Time and Calendars

When building strategies using a vector based approach, the data is generally in the form of date (or datetime) and some value (or additional keys such as symbol, factor, etc.) and one or more values. The time aspect is critical to the backtest.

In an event based model, time needs to be modeled as well. Events are produced for specific times, in HGraph events are produced to a granularity of 1 micro second.

For many data sets we make use of time is modelled to the granularity of a date. When replaying these data sets into the graph time needs to be added to the data set, we also need to consider aspects such as the valid time and the transaction time [Jensen et al., 1992].

Another issue that is experienced when attempting to run back-testing is the problem of co-ordinating events, especially delayed events. For example, a computation depends on the value it computed on the last business day. In HGraph, we simulate previous values using a feedback component to provide the function a value it has already computed. However the feedback value will be received in one engine cycle (currently 1 micro second). This needs to be delayed, we typically use a lag to delay the value, but by how much time should we delay the value?

This is where it is useful to introduce the concept of trading dates and holiday calendars.

Trade Date

When we model a process, there are a number of important times that can be used to schedule or align the events to. The most basic is the concept of a trade date. This is a signal that indicates the current value date we are going to make use of and will tick with a sequence of valid dates for which the process will be considered as trading.

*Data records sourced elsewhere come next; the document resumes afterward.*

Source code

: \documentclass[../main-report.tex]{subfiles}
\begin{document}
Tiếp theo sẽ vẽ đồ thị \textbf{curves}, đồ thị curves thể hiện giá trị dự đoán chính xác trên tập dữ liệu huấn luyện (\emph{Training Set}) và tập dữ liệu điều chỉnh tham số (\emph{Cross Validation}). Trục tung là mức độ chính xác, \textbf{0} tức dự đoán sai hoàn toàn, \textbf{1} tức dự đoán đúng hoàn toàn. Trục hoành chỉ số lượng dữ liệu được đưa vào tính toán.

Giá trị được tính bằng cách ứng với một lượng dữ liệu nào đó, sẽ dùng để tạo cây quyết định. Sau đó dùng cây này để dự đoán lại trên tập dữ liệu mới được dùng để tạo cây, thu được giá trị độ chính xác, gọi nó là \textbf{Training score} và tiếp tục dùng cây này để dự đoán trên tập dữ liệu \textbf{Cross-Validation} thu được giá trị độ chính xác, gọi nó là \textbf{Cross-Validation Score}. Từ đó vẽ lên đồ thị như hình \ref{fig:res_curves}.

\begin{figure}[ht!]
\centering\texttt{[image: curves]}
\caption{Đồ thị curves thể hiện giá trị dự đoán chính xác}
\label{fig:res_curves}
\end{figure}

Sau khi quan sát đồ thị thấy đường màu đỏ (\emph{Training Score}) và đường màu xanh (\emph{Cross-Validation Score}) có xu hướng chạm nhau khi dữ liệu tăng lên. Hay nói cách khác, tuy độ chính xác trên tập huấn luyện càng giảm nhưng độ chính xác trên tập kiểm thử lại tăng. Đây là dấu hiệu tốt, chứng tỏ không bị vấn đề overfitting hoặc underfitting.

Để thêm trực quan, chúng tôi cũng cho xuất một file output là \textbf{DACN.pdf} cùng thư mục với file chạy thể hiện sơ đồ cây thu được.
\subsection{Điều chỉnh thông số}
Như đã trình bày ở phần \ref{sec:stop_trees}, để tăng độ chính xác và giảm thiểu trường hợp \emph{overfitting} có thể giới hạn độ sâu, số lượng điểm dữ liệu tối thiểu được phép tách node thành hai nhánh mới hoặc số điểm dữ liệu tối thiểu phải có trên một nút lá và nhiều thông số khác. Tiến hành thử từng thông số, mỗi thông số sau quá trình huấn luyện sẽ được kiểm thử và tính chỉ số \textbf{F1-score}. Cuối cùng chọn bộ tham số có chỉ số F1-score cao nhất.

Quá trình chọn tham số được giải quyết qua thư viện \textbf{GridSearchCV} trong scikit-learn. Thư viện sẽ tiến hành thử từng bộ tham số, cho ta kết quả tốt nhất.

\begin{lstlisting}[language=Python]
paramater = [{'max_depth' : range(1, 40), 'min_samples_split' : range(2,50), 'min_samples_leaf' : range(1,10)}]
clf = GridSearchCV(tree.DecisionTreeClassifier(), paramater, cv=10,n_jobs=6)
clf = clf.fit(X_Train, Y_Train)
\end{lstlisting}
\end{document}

From a trading perspective this is the date that we stamp on a trade. The trade date does not necessarily line up with the current date. For example, if we are trading on the Chicago Mercantile Exchange (CME). The exchange trades from Sunday 5pm (CT) to Friday 4pm (CT) with an hour of close time between 4pm and 5pm each day. The trade date for trades done from 5pm are considered to be the trade date of the date on which the 4pm close will be. Thus from 5pm-midnight the clock date would display the day before the trade date.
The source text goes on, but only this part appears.